The accessibility to these modifications is what keeps me coming back. Lightroom defines the purpose of each slider as simply as possible. There are many occasions where these features remove the need for Photoshop.
Of course, ‘spot removal‘ and other features that use the adjustment brush are not as fine-tuned as they are in Photoshop. But for minimal editing, you won’t have to be as well-rehearsed in using these features.
I enjoy Lightroom’s ‘compare view’ feature. It allows you to see the original and edited version side by side or split down the middle. I found this helpful as sometimes it’s easy to lose sight of particular sections of an image. With this feature, I can identify the aspects I do or don’t like about my edits.
For a thorough explanation of all the edits, you can make in Lightroom, check out our Effortless Editing with Lightroom course.
Batch Editing and Batch Presets
Lightroom makes batch editing simple and easy. Adobe understands that jobs or planned shoots usually occur in the same environment with the same lighting.
You can edit one image to your liking, then save the adjustments and apply them to the rest of your pictures. This is all done in the program. Lightroom even lets you fine-tune the adjustments and add them to the preset.
Browsing Through the Catalog
Navigating through the Lightroom catalog is easy. The ‘folders’ drop-down menu tells you which hard drives are available to work from. In this, you have another menu that reflects how the files should be organised outside of Lightroom. This organises your files by date, making them easy to find.
A great feature is the rating system. When you come back from a shoot, this feature makes the final edit easy. You can go through each image and rate them to differentiate the pictures you like from those you do not. Afterwards, select the filter to show only your rated photos and you will see your top images.
Not only does the catalog provide a 5-star rating system, it also includes a colour system. This is similar to how you can arrange important emails. This separate system makes it easy to have an ongoing collection and still add new images to an already established pool.
The studio photographers out there will rejoice at this feature. The ‘tethered capture‘ feature provides almost complete camera control when you plug your DSLR in. This feature means you can see the images on the Lightroom interface seconds after taking a picture.
There are many uses for this. Setting up a new catalog at the start of your shoot means you can keep it separate from everything else. This is a helpful feature because sometimes 99% of your images will be useless in the future. You can also send this particular catalog (as well as the photos) to an editor.
The Disadvantages of Lightroom Catalog
It Can Be Slow
There are times when the catalog can take a long time to open and scroll through images. This is most relevant when your catalog has upwards of 20,000 images. The speed of the program is also dependent on how fast your computer is.
If you have a slow computer, I would suggest creating different catalogs. Spread out the number of images so your processing power doesn’t suffer.
Keeping Track Of Files
As you can see, I am nit-picking with these disadvantages. (It’s hard to find many weak points.) One thing I have struggled with is keeping track of my files. This is a personal issue rather than a software one, but you can learn from my mistakes.
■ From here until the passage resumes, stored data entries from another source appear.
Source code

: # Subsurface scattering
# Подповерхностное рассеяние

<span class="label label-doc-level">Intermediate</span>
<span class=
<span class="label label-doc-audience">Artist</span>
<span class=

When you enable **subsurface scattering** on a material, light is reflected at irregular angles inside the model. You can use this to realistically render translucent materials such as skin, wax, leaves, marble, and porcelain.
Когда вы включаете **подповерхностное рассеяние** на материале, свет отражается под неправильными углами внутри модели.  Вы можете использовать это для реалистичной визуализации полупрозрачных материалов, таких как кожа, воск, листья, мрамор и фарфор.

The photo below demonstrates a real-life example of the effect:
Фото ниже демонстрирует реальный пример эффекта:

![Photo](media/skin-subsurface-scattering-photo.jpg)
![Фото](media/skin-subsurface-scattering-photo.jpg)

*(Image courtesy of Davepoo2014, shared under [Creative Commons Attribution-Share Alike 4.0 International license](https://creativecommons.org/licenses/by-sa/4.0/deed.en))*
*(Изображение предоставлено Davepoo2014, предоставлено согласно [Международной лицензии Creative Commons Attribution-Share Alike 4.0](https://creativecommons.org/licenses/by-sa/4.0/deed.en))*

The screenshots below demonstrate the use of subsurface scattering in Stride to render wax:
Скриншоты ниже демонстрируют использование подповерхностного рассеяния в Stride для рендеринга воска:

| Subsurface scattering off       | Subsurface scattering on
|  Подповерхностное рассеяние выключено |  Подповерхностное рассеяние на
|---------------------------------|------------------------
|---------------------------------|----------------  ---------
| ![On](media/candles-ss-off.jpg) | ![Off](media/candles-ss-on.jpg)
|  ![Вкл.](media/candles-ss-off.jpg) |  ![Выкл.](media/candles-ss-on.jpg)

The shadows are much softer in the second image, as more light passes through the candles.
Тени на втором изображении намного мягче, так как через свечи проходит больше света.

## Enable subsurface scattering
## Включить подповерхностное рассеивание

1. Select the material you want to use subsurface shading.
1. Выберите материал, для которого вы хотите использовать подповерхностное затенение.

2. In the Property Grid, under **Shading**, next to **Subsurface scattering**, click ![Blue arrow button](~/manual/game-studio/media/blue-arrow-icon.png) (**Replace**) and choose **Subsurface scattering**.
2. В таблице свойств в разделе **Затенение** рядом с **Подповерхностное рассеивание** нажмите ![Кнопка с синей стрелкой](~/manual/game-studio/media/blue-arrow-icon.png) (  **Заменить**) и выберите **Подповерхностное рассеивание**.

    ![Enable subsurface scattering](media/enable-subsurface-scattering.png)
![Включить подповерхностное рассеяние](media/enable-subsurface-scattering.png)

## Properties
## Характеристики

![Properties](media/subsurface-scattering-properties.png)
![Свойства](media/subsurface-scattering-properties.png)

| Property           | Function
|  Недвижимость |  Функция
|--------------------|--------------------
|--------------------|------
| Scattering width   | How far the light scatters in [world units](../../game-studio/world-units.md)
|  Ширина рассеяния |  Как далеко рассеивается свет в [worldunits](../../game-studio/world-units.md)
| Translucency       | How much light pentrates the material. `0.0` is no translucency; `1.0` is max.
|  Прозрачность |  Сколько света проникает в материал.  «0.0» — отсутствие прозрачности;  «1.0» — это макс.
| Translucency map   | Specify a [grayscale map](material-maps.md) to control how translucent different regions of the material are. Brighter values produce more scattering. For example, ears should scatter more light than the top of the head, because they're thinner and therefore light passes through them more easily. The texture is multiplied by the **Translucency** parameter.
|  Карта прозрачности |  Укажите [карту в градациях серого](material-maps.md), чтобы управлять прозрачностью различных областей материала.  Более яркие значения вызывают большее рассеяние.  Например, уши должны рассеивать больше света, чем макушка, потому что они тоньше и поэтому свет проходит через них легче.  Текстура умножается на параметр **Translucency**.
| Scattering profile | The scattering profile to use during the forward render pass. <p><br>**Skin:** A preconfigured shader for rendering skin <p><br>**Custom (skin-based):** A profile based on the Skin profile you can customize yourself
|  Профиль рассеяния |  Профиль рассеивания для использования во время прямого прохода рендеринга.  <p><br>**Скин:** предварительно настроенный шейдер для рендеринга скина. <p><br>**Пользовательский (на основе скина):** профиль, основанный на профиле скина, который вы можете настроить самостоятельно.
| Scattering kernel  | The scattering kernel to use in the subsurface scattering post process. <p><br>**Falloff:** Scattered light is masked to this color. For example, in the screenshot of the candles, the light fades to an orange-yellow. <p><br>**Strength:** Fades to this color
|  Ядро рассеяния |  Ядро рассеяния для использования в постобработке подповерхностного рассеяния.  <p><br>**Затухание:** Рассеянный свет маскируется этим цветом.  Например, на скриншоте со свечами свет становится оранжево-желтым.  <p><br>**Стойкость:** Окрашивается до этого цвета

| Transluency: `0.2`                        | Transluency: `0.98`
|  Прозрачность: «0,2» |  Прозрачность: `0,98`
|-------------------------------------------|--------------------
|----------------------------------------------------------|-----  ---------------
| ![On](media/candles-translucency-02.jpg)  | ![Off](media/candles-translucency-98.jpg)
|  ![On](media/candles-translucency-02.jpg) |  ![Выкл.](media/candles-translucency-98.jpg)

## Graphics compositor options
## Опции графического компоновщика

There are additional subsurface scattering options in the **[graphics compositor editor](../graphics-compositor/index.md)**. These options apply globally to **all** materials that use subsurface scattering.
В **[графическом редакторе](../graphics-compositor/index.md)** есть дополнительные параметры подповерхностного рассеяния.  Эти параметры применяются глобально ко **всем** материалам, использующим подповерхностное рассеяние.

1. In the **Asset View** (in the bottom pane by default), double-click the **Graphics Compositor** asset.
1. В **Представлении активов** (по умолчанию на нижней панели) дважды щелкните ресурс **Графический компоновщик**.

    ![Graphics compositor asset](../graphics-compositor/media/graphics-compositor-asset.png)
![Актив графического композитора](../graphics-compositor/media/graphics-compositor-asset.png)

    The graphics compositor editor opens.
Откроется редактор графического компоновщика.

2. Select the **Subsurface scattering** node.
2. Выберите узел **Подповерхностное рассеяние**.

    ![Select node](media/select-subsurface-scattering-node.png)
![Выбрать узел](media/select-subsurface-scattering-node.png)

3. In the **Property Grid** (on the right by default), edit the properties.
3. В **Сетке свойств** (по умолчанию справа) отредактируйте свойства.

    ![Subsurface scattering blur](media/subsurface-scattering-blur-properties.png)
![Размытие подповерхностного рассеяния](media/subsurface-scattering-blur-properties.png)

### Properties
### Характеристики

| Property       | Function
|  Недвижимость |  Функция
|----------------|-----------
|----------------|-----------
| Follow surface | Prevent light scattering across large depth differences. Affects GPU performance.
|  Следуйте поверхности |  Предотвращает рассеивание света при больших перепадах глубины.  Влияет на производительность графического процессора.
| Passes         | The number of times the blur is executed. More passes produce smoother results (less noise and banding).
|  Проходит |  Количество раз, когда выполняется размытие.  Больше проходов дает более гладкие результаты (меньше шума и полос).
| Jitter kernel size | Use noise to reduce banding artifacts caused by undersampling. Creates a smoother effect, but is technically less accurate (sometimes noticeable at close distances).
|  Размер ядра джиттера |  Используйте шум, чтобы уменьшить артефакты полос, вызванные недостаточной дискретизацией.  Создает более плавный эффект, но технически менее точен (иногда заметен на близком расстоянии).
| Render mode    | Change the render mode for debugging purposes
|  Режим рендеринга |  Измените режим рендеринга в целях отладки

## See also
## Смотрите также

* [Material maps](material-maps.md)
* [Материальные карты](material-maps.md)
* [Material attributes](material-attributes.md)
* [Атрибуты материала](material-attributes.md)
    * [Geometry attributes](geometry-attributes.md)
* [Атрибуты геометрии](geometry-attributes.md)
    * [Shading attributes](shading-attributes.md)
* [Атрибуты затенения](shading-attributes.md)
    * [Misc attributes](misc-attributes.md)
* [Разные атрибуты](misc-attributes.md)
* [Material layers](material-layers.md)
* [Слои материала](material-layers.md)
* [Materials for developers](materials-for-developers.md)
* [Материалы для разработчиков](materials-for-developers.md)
As Lightroom doesn’t hold your files, it’s easy to forget where the original files are. This is usually fine, but it becomes an issue when you upgrade to better devices.
Personally, I can’t see a better way to sort digital images than by using the Lightroom catalog feature. It’s an easy way to archive as well as sort through big bulks of images. The interface has been refined over 14 years and is easy to navigate. This reduces distractions and gives you a more intimate connection with your images.
If you’re not convinced yet, Adobe provides free trials for all their programs. Give it a try and you’ll never want to sort your images manually again!